By now, most people have heard of the federal regulations implemented this year to standardize the property appraisal and mortgage loan disclosures process. These new regulations are called the Home Valuation Code of Conduct and the Housing and Economic Recovery Act.
The code of conduct went into effect in May to limit the contact between lenders and appraisers to avoid manipulation of the final valuation provided. While the intentions of this plan were admirable, the immediate result has been increased difficulty for those involved in contracting and closing the real estate transactions. With this new plan, all appraisals are ordered by the lender through a third-party servicing company. Many of these servicing companies are owned by or affiliated with national lenders, and they often use contract appraisers from the area. This has sometimes resulted in lower quality with generally lower appraised values and higher appraisal costs.

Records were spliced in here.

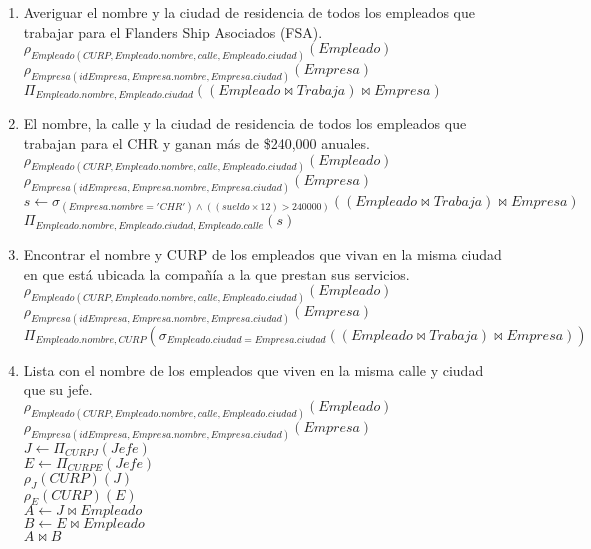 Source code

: \documentclass{article}
\begin{document}
\begin{enumerate}
\begin{enumerate}
				\item Averiguar el nombre y la ciudad de residencia de todos los empleados que trabajar para el
				Flanders Ship Asociados (FSA).\\
				
				$\rho_{Empleado(CURP, Empleado.nombre, calle, Empleado.ciudad)}(Empleado)$\\
				$\rho_{Empresa(idEmpresa, Empresa.nombre, Empresa.ciudad)}(Empresa)$\\
				$\Pi_{Empleado.nombre, Empleado.ciudad}((Empleado \bowtie Trabaja) \bowtie Empresa)$\\
				
				\item El nombre, la calle y la ciudad de residencia de todos los empleados que trabajan para el CHR
				y ganan más de \$240,000 anuales.\\
				
				$\rho_{Empleado(CURP, Empleado.nombre, calle, Empleado.ciudad)}(Empleado)$\\
				$\rho_{Empresa(idEmpresa, Empresa.nombre, Empresa.ciudad)}(Empresa)$\\
				$s \leftarrow \sigma_{(Empresa.nombre = 'CHR') \land ((sueldo \times 12) > 240 000)}((Empleado \bowtie Trabaja) \bowtie Empresa)$\\
				$\Pi_{Empleado.nombre, Empleado.ciudad, Empleado.calle}(s)$\\
				
				\item Encontrar el nombre y CURP de los empleados que vivan en la misma ciudad en que está
				ubicada la compañía a la que prestan sus servicios.\\
				
				$\rho_{Empleado(CURP, Empleado.nombre, calle, Empleado.ciudad)}(Empleado)$\\
				$\rho_{Empresa(idEmpresa, Empresa.nombre, Empresa.ciudad)}(Empresa)$\\
				$\Pi_{Empleado.nombre, CURP}(\sigma_{Empleado.ciudad = Empresa.ciudad}((Empleado \bowtie Trabaja) \bowtie Empresa))$\\
				
				\item Lista con el nombre de los empleados que viven en la misma calle y ciudad que su jefe.\\
				
				$\rho_{Empleado(CURP, Empleado.nombre, calle, Empleado.ciudad)}(Empleado)$\\
				$\rho_{Empresa(idEmpresa, Empresa.nombre, Empresa.ciudad)}(Empresa)$\\
				$J \leftarrow \Pi_{CURPJ}(Jefe)$\\
				$E \leftarrow \Pi_{CURPE}(Jefe)$\\
				$\rho_{J}(CURP)(J)$\\
				$\rho_{E}(CURP)(E)$\\
				$A \leftarrow J \bowtie Empleado$\\			
				$B \leftarrow E \bowtie Empleado$\\
				$A \bowtie B$\\
				

\end{enumerate}
\end{enumerate}
\end{document}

Once the appraisal is completed, it is sent via the servicing company to the lender and ultimately to the borrower. If a home’s value meets or exceeds the contracted price, then the transaction can proceed. If the value is lower, the process halts.
If the appraisal appears to be accurate based on comparable sales, the lender will use this value to determine the mortgage amount. If the value is lower than the asking price, the real estate agent and buyer can try to negotiate a lower price.
If the seller will not or cannot lower the price to the appraised value, the buyer is left with a few options: change the loan program or restructure to a lower down payment to make up the difference, bring more money to the closing table, which is often impossible, or walk away from the transaction and look for other homes.
There is an appeals process if the appraiser did not use the best comparables and provided an appraisal that was lower than similar property values. Unfortunately, it is not often that the original appraisal changes. In some cases, the buyers and sellers have agreed to split the cost of new appraisals with different lenders and have been successful in closing at the contract price.
The Housing and Economic Recovery Act was implemented July 30 of this year with the main purpose of strengthening the requirements regarding early and final disclosures to homebuyers and the timing of when certain fees can be charged. The most important feature is the provision regarding changes to the annual percentage rate. If there is an increase in fees or the interest rate, causing the APR to rise by .125 percent or more, then new disclosures must be sent out with an appropriate waiting period before the transaction can proceed. Although this program is also well intended, the end results have been delayed closings and sometimes higher interest rates because of expired interest rate locks.
The key to a successful closing is to allow for as much time as possible with 45-60 day contracts optimal. It also is imperative for the buyer to be fully approved with the interest rate and fees locked in as soon as possible. As always, consult your local real estate/mortgage professional with questions so you fully understand how the regulations will affect you.